8. Visit Kiwi rugby’s spiritual home
Few rugby teams relished the prospect of visiting Carisbrook, Dunedin’s infamous sporting stadium, and the new Forsyth Barr Stadium is just as intimidating – though far more comfortable. If you stay in the city coincides with a game for the local super rugby team, the Highlanders, the Otago provincial side, or even the All Blacks, you have to get along to experience the passion of Dunedin fans.
9. Some of New Zealand’s best cuisine
Dunedin has a seriously good food scene, with local chefs making the most of the bounty of produce in this area. And the venues are varied, too, everything from food trucks to friendly cafes to fine-dining restaurants. Don’t miss breakfast at Buster Greens or Side-On, great coffee at Laneway, the Swan and The Kitchen Table, plus high-quality dining at the likes of No.7 Balmac, Two Chefs Bistro, Tītī, Moietyand Bacchus.

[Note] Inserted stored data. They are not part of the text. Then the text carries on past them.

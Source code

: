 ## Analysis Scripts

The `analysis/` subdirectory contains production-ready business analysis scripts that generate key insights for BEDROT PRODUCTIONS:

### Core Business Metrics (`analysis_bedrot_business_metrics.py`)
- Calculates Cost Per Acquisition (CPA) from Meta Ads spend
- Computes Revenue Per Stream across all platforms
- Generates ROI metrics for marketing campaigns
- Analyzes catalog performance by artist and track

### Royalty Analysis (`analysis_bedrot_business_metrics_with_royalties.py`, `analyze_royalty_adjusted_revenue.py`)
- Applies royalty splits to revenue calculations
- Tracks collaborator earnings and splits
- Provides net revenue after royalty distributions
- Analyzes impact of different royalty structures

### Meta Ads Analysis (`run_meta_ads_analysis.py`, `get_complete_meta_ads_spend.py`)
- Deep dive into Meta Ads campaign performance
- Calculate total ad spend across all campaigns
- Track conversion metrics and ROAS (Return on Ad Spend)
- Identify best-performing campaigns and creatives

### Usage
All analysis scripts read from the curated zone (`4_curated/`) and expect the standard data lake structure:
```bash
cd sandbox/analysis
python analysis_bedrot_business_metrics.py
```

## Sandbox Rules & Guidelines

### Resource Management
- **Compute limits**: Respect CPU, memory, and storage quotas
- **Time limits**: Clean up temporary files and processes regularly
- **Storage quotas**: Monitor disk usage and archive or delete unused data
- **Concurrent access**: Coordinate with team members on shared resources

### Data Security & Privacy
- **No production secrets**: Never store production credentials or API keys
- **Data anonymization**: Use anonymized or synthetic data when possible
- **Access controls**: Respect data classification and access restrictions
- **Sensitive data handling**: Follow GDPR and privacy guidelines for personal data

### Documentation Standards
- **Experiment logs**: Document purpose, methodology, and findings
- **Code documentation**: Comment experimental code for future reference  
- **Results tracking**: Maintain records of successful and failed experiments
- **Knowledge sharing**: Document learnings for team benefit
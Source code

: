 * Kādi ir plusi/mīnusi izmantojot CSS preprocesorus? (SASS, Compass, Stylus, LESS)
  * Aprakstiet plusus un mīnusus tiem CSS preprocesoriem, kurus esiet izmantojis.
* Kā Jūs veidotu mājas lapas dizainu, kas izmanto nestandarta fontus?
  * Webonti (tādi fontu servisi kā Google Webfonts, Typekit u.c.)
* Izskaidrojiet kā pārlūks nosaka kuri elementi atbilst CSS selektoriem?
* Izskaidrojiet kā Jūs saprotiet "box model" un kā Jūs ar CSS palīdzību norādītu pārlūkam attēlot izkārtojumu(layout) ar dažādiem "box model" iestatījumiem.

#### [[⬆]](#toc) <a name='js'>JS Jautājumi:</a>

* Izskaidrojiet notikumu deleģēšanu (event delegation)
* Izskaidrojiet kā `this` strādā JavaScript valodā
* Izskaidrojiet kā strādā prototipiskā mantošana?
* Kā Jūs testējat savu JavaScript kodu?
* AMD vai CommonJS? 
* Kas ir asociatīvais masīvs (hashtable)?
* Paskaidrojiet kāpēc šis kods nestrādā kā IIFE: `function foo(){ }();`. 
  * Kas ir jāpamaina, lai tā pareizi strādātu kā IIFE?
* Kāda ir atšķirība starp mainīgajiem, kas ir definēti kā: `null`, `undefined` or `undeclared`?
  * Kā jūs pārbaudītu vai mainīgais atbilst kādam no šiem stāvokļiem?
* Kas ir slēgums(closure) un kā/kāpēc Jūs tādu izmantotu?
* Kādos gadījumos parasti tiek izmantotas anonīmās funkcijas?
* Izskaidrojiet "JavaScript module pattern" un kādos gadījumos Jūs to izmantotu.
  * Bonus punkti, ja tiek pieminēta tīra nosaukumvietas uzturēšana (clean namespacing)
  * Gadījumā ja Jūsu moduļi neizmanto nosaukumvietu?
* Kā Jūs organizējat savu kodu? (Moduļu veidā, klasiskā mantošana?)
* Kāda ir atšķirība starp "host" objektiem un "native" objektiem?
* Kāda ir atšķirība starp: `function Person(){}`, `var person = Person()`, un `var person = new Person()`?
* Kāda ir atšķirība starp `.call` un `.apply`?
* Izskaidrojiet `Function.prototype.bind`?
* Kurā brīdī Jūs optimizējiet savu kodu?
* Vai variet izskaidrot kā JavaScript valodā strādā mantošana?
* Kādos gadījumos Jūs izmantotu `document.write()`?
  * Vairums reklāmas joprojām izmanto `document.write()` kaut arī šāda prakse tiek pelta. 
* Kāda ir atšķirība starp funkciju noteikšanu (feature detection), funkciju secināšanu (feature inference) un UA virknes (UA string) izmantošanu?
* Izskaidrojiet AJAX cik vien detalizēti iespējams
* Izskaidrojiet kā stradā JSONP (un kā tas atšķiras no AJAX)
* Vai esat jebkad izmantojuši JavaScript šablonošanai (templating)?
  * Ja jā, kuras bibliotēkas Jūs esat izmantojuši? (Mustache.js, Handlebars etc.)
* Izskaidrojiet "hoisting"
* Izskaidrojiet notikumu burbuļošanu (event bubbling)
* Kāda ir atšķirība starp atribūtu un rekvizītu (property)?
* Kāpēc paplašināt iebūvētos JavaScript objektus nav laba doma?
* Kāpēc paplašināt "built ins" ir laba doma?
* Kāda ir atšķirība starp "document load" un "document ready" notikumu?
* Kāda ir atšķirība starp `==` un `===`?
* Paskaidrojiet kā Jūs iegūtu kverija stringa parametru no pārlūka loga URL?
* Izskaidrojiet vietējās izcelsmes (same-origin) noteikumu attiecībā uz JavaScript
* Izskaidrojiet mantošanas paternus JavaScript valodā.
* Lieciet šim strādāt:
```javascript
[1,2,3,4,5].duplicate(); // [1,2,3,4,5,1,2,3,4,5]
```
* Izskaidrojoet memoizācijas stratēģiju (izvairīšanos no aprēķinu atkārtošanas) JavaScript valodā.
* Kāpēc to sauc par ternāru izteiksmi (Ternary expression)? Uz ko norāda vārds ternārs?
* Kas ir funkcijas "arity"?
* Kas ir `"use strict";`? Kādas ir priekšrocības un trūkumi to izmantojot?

10. And definitely its best pubs and bars
The pub and bar scene in Dunedin is legendary, and with good reason. The venues here are friendly, cosy, and pleasingly diverse. The Speight’s Ale House should be a first port of call for some of New Zealand’s best beer, from the source, before checking out Woof! for great drinks and classic snacks, Albar for craft beer and whiskey, Arc Brewing Co. for craft beer, and Indigo Room for high-quality cocktails.
11. Plus some great shopping
The creativity of Dunedin’s residents is on full display at its range of boutique fashion houses. For locally designed jewellery, clothing and accessories call past Guild; for high fashion designed in Dunedin, don’t miss Company of Strangers; and for a neatly curated selection of the finest garments from New Zealand and Australian designers, spend a little time wandering around Belle Bird Boutique, Chapman Store, Charmaine Reveley or Plume.
12. It’s even fun getting here
Here’s some more good news: even getting to Dunedin is a memorable experience. Driving south-east from Queenstown, you’ll pass wineries, places for adventure sports, historic towns, as well as plenty of truly stunning alpine and lowland scenery that will require frequent photo stops.